File: rag.rst

package info (click to toggle)
pymupdf 1.25.4%2Bds1-3
links: PTS, VCS
area: main
in suites: forky, sid, trixie
size: 98,632 kB
sloc: python: 43,379; ansic: 75; makefile: 6
file content (139 lines) | stat: -rw-r--r-- 4,646 bytes

.. include:: header.rst


PyMuPDF, LLM & RAG
============================


Integrating |PyMuPDF| into your :title:`Large Language Model (LLM)` framework and overall :title:`RAG (Retrieval-Augmented Generation`) solution provides the fastest and most reliable way to deliver document data.

There are a few well known :title:`LLM` solutions which have their own interfaces with |PyMuPDF| - it is a fast growing area, so please let us know if you discover any more!

If you need to export to :title:`Markdown` or obtain a :title:`LlamaIndex` Document from a file:

.. raw:: html

   <button id="pymupdf4llmButton" class="cta orange" style="text-transform: none;" onclick="window.location='pymupdf4llm/'">Try PyMuPDF4LLM</button>
   <p></p>

   <script>
      let lang = document.getElementsByTagName('html')[0].getAttribute('lang');

      if (lang=="ja") {
         document.getElementById("pymupdf4llmButton").innerHTML = "PyMuPDF4LLM を試してみる";
      }

   </script>


Integration with :title:`LangChain`
-------------------------------------

It is simple to integrate directly with :title:`LangChain` by using their dedicated loader as follows:


.. code-block:: python

    from langchain_community.document_loaders import PyMuPDFLoader
    loader = PyMuPDFLoader("example.pdf")
    data = loader.load()


See `LangChain Using PyMuPDF <https://python.langchain.com/docs/modules/data_connection/document_loaders/pdf/#using-pymupdf>`_ for full details.

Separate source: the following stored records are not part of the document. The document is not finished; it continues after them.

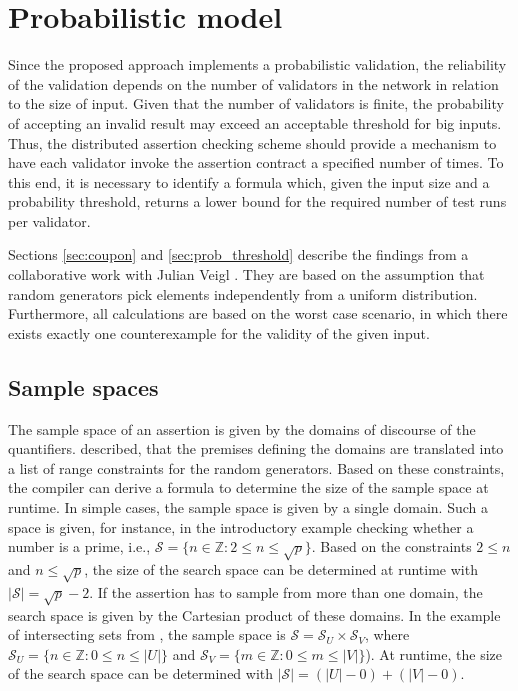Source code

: \chapter{Probabilistic model}\label{chap:prob_model}
Since the proposed approach implements a probabilistic validation, the reliability of the validation depends on the number of validators in the network in relation to the size of input. Given that the number of validators is finite, the probability of accepting an invalid result may exceed an acceptable threshold for big inputs. Thus, the distributed assertion checking scheme should provide a mechanism to have each validator invoke the assertion contract a specified number of times. To this end, it is necessary to identify a formula which, given the input size and a probability threshold, returns a lower bound for the required number of test runs per validator. 

Sections \ref{sec:coupon} and \ref{sec:prob_threshold} describe the findings from a collaborative work with Julian Veigl \cite{bernhardt_veigel_2020}. They are based on the assumption that random generators pick elements independently from a uniform distribution. Furthermore, all calculations are based on the worst case scenario, in which there exists exactly one counterexample for the validity of the given input.

\section{Sample spaces}
The sample space of an assertion is given by the domains of discourse of the quantifiers.  described, that the premises defining the domains are translated into a list of range constraints for the random generators. Based on these constraints, the compiler can derive a formula to determine the size of the sample space at runtime. In simple cases, the sample space is given by a single domain. Such a space is given, for instance, in the introductory example checking whether a number is a prime, i.e., $\mathcal{S} = \lbrace n \in\mathbb{Z} : 2 \le n \le \sqrt{p} \rbrace$. Based on the constraints $2 \le n$ and $n \le \sqrt{p}$, the size of the search space can be determined at runtime with $|\mathcal{S}| = \sqrt{p} - 2$. If the assertion has to sample from more than one domain, the search space is given by the Cartesian product of these domains. In the example of intersecting sets from , the sample space is $\mathcal{S} = \mathcal{S}_U \times \mathcal{S}_V$, where $\mathcal{S}_U = \lbrace n \in\mathbb{Z} : 0 \leq n \le |U| \rbrace$ and $\mathcal{S}_V = \lbrace m \in\mathbb{Z} : 0 \leq m \le |V| \rbrace$). At runtime, the size of the search space can be determined with $|\mathcal{S}| = (|U| - 0) + (|V| - 0)$.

Integration with :title:`LlamaIndex`
---------------------------------------


Use the dedicated `PyMuPDFReader` from :title:`LlamaIndex` 🦙 to manage your document loading.

.. code-block:: python

    from llama_index.readers.file import PyMuPDFReader
    loader = PyMuPDFReader()
    documents = loader.load(file_path="example.pdf")

See `Building RAG from Scratch <https://docs.llamaindex.ai/en/stable/examples/low_level/oss_ingestion_retrieval>`_ for more.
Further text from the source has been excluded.